───── Supplied information

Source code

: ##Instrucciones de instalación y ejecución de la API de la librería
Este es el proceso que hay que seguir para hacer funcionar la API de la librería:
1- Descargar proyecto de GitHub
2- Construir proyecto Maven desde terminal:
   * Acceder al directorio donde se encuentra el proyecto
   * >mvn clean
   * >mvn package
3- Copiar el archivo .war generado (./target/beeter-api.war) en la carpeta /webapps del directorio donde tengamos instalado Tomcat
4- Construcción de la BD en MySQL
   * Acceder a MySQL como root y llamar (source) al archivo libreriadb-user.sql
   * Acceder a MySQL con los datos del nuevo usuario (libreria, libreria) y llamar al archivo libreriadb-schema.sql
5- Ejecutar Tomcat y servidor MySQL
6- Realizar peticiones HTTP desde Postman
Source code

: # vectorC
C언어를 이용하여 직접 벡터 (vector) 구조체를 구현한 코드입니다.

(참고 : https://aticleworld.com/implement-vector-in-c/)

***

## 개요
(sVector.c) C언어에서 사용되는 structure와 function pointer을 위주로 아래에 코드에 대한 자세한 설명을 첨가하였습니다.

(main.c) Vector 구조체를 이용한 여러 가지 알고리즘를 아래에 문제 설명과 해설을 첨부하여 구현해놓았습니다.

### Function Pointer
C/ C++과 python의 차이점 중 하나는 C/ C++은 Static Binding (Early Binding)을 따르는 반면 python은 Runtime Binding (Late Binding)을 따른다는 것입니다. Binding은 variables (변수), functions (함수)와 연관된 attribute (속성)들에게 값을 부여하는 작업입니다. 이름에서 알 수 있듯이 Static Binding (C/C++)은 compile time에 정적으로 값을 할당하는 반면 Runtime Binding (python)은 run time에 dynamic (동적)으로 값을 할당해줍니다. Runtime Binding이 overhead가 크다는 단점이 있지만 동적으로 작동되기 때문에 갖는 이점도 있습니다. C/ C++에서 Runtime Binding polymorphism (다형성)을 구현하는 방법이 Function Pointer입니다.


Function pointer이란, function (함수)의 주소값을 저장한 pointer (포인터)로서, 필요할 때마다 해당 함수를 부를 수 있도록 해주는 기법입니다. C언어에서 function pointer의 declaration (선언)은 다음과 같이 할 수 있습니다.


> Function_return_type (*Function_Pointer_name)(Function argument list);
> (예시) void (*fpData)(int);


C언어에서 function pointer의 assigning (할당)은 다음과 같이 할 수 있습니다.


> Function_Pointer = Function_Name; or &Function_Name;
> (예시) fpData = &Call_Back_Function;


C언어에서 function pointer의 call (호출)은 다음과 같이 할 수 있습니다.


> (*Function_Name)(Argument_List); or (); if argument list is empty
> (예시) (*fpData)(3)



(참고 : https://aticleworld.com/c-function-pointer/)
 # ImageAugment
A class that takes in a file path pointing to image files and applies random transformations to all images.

──────────

#### [Work item]
Each line above needs to be output again, exactly as shown.

#### [The answer]
Source code

: ##Instrucciones de instalación y ejecución de la API de la librería
Este es el proceso que hay que seguir para hacer funcionar la API de la librería:
1- Descargar proyecto de GitHub
2- Construir proyecto Maven desde terminal:
   * Acceder al directorio donde se encuentra el proyecto
   * >mvn clean
   * >mvn package
3- Copiar el archivo .war generado (./target/beeter-api.war) en la carpeta /webapps del directorio donde tengamos instalado Tomcat
4- Construcción de la BD en MySQL
   * Acceder a MySQL como root y llamar (source) al archivo libreriadb-user.sql
   * Acceder a MySQL con los datos del nuevo usuario (libreria, libreria) y llamar al archivo libreriadb-schema.sql
5- Ejecutar Tomcat y servidor MySQL
6- Realizar peticiones HTTP desde Postman
Source code

: # vectorC
C언어를 이용하여 직접 벡터 (vector) 구조체를 구현한 코드입니다.

(참고 : https://aticleworld.com/implement-vector-in-c/)

***

## 개요
(sVector.c) C언어에서 사용되는 structure와 function pointer을 위주로 아래에 코드에 대한 자세한 설명을 첨가하였습니다.

(main.c) Vector 구조체를 이용한 여러 가지 알고리즘를 아래에 문제 설명과 해설을 첨부하여 구현해놓았습니다.

### Function Pointer
C/ C++과 python의 차이점 중 하나는 C/ C++은 Static Binding (Early Binding)을 따르는 반면 python은 Runtime Binding (Late Binding)을 따른다는 것입니다. Binding은 variables (변수), functions (함수)와 연관된 attribute (속성)들에게 값을 부여하는 작업입니다. 이름에서 알 수 있듯이 Static Binding (C/C++)은 compile time에 정적으로 값을 할당하는 반면 Runtime Binding (python)은 run time에 dynamic (동적)으로 값을 할당해줍니다. Runtime Binding이 overhead가 크다는 단점이 있지만 동적으로 작동되기 때문에 갖는 이점도 있습니다. C/ C++에서 Runtime Binding polymorphism (다형성)을 구현하는 방법이 Function Pointer입니다.


Function pointer이란, function (함수)의 주소값을 저장한 pointer (포인터)로서, 필요할 때마다 해당 함수를 부를 수 있도록 해주는 기법입니다. C언어에서 function pointer의 declaration (선언)은 다음과 같이 할 수 있습니다.


> Function_return_type (*Function_Pointer_name)(Function argument list);
> (예시) void (*fpData)(int);


C언어에서 function pointer의 assigning (할당)은 다음과 같이 할 수 있습니다.


> Function_Pointer = Function_Name; or &Function_Name;
> (예시) fpData = &Call_Back_Function;


C언어에서 function pointer의 call (호출)은 다음과 같이 할 수 있습니다.


> (*Function_Name)(Argument_List); or (); if argument list is empty
> (예시) (*fpData)(3)



(참고 : https://aticleworld.com/c-function-pointer/)
 # ImageAugment
A class that takes in a file path pointing to image files and applies random transformations to all images.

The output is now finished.